[Goal of the exercise] In the records that follow, find each line containing "packages" and copy it.

[Input for this task]
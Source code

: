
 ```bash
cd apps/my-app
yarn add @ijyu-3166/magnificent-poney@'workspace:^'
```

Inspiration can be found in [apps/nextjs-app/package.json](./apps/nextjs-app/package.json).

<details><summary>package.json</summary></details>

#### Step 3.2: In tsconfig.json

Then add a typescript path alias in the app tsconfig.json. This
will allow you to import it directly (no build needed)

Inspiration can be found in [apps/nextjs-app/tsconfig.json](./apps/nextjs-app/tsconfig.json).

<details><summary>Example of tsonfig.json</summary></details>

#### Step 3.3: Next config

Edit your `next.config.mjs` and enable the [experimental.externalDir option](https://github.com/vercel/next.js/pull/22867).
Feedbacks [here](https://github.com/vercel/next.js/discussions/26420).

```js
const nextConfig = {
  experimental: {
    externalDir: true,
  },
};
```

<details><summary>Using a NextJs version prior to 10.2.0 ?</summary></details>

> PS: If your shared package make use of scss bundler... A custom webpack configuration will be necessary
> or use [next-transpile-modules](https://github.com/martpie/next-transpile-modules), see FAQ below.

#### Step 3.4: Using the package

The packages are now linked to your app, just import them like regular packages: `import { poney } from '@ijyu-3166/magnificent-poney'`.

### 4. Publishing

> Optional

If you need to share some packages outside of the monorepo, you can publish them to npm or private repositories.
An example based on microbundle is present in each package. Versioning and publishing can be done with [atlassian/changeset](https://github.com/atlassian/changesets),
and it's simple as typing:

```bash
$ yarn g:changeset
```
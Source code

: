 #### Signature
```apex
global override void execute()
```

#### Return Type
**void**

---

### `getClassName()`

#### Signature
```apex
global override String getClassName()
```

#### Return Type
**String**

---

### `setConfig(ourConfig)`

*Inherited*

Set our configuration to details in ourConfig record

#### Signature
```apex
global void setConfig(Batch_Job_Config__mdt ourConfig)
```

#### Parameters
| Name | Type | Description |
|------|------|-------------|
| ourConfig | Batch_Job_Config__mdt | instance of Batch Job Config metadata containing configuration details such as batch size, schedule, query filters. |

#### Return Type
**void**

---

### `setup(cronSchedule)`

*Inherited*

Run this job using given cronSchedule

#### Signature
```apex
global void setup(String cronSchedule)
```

[Exercise solution]
The packages are now linked to your app, just import them like regular packages: `import { poney } from '@ijyu-3166/magnificent-poney'`.
If you need to share some packages outside of the monorepo, you can publish them to npm or private repositories.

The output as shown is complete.